**REQUIRED ACTION:** Copy the records below exactly, omitting any pictures they contain.

**EXTRACTED DATA:**
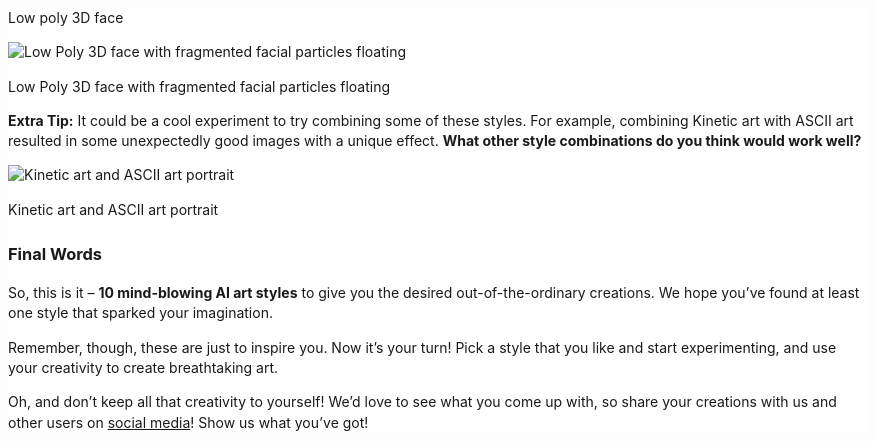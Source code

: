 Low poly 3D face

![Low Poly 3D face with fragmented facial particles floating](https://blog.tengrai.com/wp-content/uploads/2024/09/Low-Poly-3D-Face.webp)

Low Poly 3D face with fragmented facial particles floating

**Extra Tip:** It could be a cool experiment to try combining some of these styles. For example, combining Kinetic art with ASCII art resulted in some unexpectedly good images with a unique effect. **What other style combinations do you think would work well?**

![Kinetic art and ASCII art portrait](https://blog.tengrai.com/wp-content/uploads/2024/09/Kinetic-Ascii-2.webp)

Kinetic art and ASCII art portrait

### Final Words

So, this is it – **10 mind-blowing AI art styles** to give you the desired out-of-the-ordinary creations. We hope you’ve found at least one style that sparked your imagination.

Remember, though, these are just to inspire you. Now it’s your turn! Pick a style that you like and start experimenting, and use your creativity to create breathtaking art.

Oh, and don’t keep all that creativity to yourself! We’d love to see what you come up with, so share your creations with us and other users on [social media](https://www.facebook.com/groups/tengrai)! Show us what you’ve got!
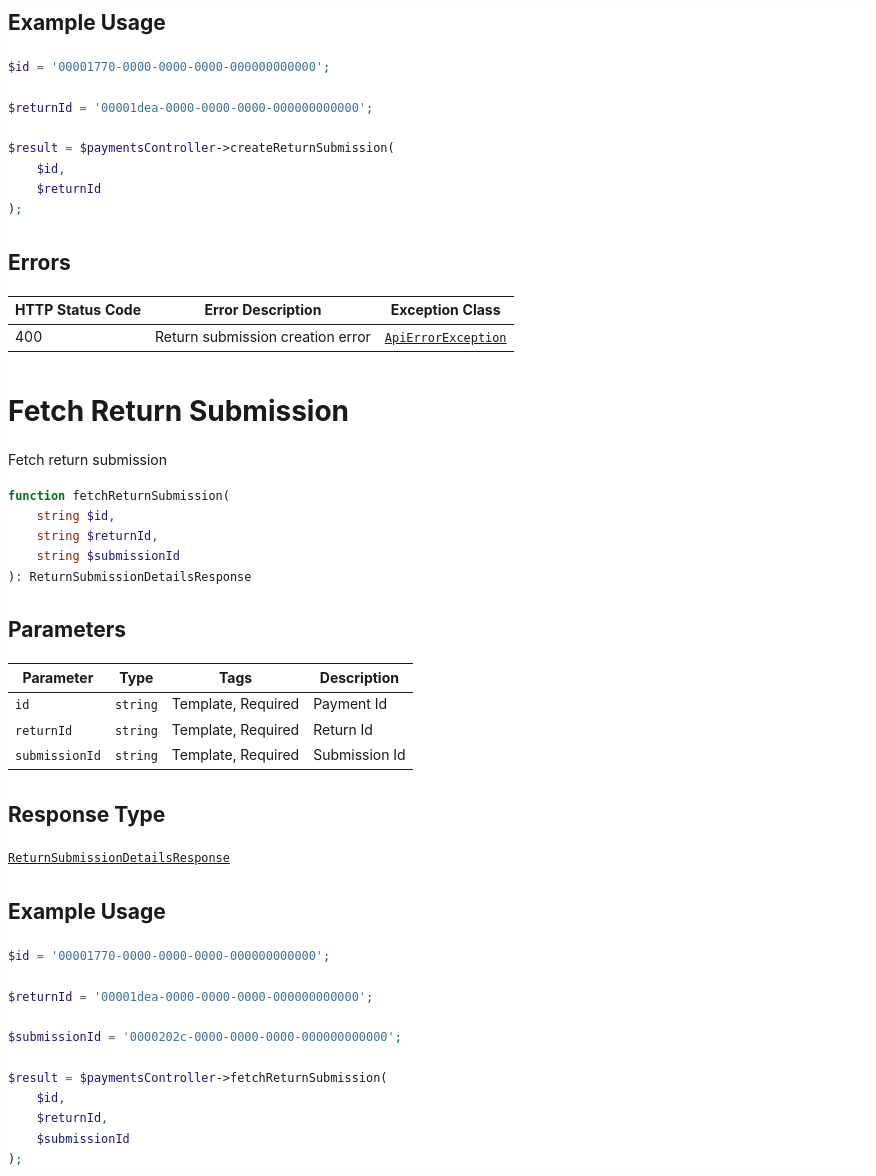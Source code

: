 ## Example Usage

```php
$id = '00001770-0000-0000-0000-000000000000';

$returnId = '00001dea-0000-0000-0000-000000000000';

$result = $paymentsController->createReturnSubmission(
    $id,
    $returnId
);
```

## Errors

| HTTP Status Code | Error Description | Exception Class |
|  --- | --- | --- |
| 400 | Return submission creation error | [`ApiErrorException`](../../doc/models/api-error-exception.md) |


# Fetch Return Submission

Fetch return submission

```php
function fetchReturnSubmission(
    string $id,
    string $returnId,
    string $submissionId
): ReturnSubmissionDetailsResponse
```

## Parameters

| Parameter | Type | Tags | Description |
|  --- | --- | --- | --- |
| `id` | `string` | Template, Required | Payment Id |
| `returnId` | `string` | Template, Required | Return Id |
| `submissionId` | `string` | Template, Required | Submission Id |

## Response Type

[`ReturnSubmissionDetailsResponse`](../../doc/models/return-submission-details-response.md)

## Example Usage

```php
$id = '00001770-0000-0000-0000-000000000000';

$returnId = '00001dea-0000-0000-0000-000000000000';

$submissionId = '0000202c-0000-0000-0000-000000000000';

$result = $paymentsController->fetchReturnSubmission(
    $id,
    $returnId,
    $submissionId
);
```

**TASK RESULT:**
Source code

: Low poly 3D face

![Low Poly 3D face with fragmented facial particles floating](https://blog.tengrai.com/wp-content/uploads/2024/09/Low-Poly-3D-Face.webp)

Low Poly 3D face with fragmented facial particles floating

**Extra Tip:** It could be a cool experiment to try combining some of these styles. For example, combining Kinetic art with ASCII art resulted in some unexpectedly good images with a unique effect. **What other style combinations do you think would work well?**

![Kinetic art and ASCII art portrait](https://blog.tengrai.com/wp-content/uploads/2024/09/Kinetic-Ascii-2.webp)

Kinetic art and ASCII art portrait

### Final Words

So, this is it – **10 mind-blowing AI art styles** to give you the desired out-of-the-ordinary creations. We hope you’ve found at least one style that sparked your imagination.

Remember, though, these are just to inspire you. Now it’s your turn! Pick a style that you like and start experimenting, and use your creativity to create breathtaking art.

Oh, and don’t keep all that creativity to yourself! We’d love to see what you come up with, so share your creations with us and other users on [social media](https://www.facebook.com/groups/tengrai)! Show us what you’ve got!
Source code

: ## Example Usage

```php
$id = '00001770-0000-0000-0000-000000000000';

$returnId = '00001dea-0000-0000-0000-000000000000';

$result = $paymentsController->createReturnSubmission(
    $id,
    $returnId
);
```

## Errors

| HTTP Status Code | Error Description | Exception Class |
|  --- | --- | --- |
| 400 | Return submission creation error | [`ApiErrorException`](../../doc/models/api-error-exception.md) |


# Fetch Return Submission

Fetch return submission

```php
function fetchReturnSubmission(
    string $id,
    string $returnId,
    string $submissionId
): ReturnSubmissionDetailsResponse
```

## Parameters

| Parameter | Type | Tags | Description |
|  --- | --- | --- | --- |
| `id` | `string` | Template, Required | Payment Id |
| `returnId` | `string` | Template, Required | Return Id |
| `submissionId` | `string` | Template, Required | Submission Id |

## Response Type

[`ReturnSubmissionDetailsResponse`](../../doc/models/return-submission-details-response.md)

## Example Usage

```php
$id = '00001770-0000-0000-0000-000000000000';

$returnId = '00001dea-0000-0000-0000-000000000000';

$submissionId = '0000202c-0000-0000-0000-000000000000';

$result = $paymentsController->fetchReturnSubmission(
    $id,
    $returnId,
    $submissionId
);
```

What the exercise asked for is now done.